We want to evaluate
$ \displaystyle \int_0^{\frac{\pi}{3}}\mathrm{ln}\left(\frac{\mathrm{sin}(x)}{\mathrm{sin}(x+\frac{\pi}{3})}\right)\ \mathrm{d}x$.
We tried contour integration which was not helpful.
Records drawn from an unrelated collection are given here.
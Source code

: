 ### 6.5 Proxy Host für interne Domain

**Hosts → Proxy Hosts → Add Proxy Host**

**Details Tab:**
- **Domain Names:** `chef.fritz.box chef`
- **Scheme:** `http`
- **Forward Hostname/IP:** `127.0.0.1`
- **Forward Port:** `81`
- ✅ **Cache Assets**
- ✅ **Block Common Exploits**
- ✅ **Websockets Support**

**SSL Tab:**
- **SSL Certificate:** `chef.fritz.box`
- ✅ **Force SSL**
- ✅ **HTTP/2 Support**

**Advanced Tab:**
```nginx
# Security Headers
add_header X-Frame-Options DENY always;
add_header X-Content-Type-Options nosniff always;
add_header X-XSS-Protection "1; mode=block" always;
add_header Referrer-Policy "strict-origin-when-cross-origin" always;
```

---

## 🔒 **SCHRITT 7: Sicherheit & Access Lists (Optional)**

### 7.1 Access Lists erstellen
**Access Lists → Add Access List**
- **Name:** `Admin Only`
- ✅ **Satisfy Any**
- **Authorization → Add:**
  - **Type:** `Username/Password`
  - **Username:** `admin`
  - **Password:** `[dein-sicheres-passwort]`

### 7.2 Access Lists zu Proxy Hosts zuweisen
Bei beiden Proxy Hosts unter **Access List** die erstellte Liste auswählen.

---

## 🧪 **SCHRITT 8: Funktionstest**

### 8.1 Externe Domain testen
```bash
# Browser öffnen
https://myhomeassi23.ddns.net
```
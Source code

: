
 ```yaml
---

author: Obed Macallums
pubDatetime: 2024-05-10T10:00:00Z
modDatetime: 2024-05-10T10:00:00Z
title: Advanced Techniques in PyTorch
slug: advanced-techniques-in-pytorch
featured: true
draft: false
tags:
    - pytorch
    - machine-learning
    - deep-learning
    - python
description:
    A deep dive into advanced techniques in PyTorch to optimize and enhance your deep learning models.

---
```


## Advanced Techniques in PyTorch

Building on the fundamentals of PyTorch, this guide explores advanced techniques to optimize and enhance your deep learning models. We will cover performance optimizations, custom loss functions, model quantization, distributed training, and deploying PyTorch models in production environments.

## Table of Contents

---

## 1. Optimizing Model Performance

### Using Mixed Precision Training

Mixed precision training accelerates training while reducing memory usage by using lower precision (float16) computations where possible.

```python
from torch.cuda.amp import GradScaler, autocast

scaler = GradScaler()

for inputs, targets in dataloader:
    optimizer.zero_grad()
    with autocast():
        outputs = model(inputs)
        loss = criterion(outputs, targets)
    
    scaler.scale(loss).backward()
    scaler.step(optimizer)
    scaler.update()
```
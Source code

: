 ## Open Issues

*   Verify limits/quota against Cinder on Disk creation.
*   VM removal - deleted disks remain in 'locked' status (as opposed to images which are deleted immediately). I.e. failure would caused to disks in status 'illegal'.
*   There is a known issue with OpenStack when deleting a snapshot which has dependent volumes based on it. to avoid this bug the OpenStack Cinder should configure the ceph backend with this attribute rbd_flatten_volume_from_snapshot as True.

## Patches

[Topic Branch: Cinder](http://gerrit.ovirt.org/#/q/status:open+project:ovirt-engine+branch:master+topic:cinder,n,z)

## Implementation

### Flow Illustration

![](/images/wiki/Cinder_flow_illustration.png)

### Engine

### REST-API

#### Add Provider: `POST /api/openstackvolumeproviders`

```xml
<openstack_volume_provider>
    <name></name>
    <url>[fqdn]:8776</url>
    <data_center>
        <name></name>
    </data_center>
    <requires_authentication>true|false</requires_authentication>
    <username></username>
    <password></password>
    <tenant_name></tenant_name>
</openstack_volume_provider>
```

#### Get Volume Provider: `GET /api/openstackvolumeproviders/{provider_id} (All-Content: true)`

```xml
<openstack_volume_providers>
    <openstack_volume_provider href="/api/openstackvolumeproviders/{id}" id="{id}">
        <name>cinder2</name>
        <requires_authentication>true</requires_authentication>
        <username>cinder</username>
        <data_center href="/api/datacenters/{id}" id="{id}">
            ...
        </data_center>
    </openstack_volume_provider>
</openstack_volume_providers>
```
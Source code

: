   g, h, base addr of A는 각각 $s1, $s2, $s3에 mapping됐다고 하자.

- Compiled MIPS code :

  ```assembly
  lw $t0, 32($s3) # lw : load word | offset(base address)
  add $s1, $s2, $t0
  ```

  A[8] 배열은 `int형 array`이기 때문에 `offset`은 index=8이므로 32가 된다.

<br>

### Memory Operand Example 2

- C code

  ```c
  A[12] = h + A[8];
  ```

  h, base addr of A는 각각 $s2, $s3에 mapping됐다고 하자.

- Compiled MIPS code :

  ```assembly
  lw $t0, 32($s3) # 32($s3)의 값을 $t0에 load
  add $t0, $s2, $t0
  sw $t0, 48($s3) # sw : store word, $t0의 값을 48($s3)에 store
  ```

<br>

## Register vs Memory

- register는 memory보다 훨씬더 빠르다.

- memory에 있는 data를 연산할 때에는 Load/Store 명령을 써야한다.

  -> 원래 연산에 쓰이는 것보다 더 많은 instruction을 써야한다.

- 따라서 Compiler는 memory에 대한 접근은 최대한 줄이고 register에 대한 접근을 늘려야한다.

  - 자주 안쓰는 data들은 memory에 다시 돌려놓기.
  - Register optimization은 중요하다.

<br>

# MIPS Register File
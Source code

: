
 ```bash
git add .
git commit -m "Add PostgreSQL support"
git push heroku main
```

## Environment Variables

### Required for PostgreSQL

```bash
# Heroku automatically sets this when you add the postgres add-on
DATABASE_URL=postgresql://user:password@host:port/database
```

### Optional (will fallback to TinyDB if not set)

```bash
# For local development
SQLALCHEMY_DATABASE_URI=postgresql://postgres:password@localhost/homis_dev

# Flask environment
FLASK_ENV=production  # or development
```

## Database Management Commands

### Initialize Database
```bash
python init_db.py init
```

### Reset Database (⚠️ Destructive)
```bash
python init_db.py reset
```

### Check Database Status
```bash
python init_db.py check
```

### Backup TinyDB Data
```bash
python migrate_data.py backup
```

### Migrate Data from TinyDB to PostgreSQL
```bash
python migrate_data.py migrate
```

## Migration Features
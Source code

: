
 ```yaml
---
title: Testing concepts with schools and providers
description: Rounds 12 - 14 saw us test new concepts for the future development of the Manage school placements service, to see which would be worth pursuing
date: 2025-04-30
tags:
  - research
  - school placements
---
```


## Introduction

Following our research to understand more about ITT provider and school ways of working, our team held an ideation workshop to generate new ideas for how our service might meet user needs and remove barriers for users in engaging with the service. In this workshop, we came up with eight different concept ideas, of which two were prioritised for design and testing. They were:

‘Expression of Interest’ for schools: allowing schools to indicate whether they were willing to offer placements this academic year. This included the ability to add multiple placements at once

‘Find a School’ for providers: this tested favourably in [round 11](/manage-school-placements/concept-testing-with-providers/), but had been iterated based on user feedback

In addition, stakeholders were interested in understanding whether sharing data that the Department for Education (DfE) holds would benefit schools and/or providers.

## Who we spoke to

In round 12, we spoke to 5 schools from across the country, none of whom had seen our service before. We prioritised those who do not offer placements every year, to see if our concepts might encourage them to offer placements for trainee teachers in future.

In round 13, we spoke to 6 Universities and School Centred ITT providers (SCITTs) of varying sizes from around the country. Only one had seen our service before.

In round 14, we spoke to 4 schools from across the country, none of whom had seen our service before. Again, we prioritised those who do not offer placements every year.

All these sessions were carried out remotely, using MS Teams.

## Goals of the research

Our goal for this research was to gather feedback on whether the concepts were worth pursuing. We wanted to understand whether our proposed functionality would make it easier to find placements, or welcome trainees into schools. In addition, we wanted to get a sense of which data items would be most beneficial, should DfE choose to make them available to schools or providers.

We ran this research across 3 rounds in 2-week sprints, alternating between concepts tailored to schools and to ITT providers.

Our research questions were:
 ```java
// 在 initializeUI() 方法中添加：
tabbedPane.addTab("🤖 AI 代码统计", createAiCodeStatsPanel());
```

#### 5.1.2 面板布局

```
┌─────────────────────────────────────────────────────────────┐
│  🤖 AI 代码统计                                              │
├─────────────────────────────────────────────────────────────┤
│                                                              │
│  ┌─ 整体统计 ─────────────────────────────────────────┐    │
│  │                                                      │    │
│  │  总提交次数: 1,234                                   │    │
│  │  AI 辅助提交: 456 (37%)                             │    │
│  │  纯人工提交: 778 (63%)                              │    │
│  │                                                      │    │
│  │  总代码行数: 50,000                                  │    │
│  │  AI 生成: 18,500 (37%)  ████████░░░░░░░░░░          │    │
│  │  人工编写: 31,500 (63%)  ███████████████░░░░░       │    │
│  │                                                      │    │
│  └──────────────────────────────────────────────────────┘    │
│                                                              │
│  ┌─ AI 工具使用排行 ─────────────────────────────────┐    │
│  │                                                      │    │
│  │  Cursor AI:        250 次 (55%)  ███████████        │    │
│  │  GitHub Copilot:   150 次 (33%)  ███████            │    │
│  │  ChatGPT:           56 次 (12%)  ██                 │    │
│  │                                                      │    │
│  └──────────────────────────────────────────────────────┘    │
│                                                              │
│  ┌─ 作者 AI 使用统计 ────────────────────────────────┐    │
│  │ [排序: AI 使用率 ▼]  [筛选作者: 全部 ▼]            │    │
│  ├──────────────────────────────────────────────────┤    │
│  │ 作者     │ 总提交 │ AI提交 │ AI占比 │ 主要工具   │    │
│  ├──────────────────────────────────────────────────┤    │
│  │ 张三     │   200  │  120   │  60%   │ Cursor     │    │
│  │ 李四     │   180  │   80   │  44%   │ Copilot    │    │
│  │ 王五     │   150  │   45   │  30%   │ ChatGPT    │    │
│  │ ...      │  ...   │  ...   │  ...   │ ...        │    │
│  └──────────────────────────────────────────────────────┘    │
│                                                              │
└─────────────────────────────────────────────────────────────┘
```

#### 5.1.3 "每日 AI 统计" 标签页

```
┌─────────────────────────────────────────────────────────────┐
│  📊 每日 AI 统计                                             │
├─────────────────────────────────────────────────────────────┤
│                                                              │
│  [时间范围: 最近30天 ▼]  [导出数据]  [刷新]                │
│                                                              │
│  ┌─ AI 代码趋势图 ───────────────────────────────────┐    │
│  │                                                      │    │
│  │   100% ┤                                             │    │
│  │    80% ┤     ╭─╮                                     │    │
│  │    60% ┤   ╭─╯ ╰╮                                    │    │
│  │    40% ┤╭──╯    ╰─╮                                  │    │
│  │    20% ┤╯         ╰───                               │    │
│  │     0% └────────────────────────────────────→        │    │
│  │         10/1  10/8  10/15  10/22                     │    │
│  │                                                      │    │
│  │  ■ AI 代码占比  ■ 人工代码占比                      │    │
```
Then we started trying to use symmetries, this also doesn't work.
Answer
Here is an approach that uses real methods only.
\begin{align*}
I &= \int_0^{\pi/3} \ln \left (\frac{\sin x}{\sin \left (x + \frac{\pi}{3} \right )} \right ) \, dx\\
&= \int_0^{\pi/3} \ln (\sin x) \, dx - \int_0^{\pi/3} \ln \left (\sin \left (x + \frac{\pi}{3} \right ) \right ) \, dx.
\end{align*}
If in the second integral appearing on the right a substitution of $x \mapsto x - \frac{\pi}{3}$ is enforced, one has
\begin{align*}
I &= \int_0^{\pi/3} \ln (\sin x) \, dx - \int_{\pi/3}^{2\pi/3} \ln (\sin x) \, dx\\
&= 2 \int_0^{\pi/3} \ln (\sin x) \, dx - \int_0^{2\pi/3} \ln (\sin x) \, dx.\tag1
\end{align*}
Now consider the integral
$$I(\alpha) = \int_0^\alpha \ln (\sin x) \, dx, \quad 0 < \alpha < \pi.\tag2$$
Taking advantage of the well-known identity
$$\ln (\sin x) = -\ln 2 - \sum_{k = 1}^\infty \frac{\cos (2kx)}{k}, \quad 0 < x < \pi,$$
substituting this result into (2), after interchanging the summation with the integration before integrating one finds
$$I(\alpha) = -\alpha \ln 2 - \frac{1}{2} \sum_{k = 1}^\infty \frac{\sin (2k \alpha)}{k^2} = -\alpha \ln 2 - \frac{1}{2} \text{Cl}_2 (\alpha).$$
Here $\text{Cl}_2 (\varphi)$ denotes the Clausen function of order two.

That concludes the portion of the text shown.